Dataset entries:
============
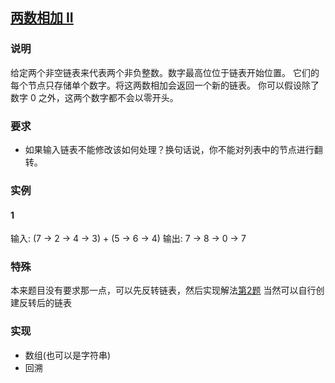 ## [两数相加 II](https://leetcode-cn.com/problems/add-two-numbers-ii/)
### 说明

给定两个非空链表来代表两个非负整数。数字最高位位于链表开始位置。
它们的每个节点只存储单个数字。将这两数相加会返回一个新的链表。
你可以假设除了数字 0 之外，这两个数字都不会以零开头。

### 要求
* 如果输入链表不能修改该如何处理？换句话说，你不能对列表中的节点进行翻转。

### 实例
#### 1
输入: (7 -> 2 -> 4 -> 3) + (5 -> 6 -> 4)
输出: 7 -> 8 -> 0 -> 7

### 特殊
本来题目没有要求那一点，可以先反转链表，然后实现解法[第2题](https://github.com/zywaited/leetcode/tree/master/1_50/2)
当然可以自行创建反转后的链表

### 实现
* 数组(也可以是字符串)
* 回溯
============
● Exercise brief
Print only the lines from the one with "本来题目没有要求那一点，可以" to the end of the records, both included.

● Written response
本来题目没有要求那一点，可以先反转链表，然后实现解法[第2题](https://github.com/zywaited/leetcode/tree/master/1_50/2)
当然可以自行创建反转后的链表

### 实现
* 数组(也可以是字符串)
* 回溯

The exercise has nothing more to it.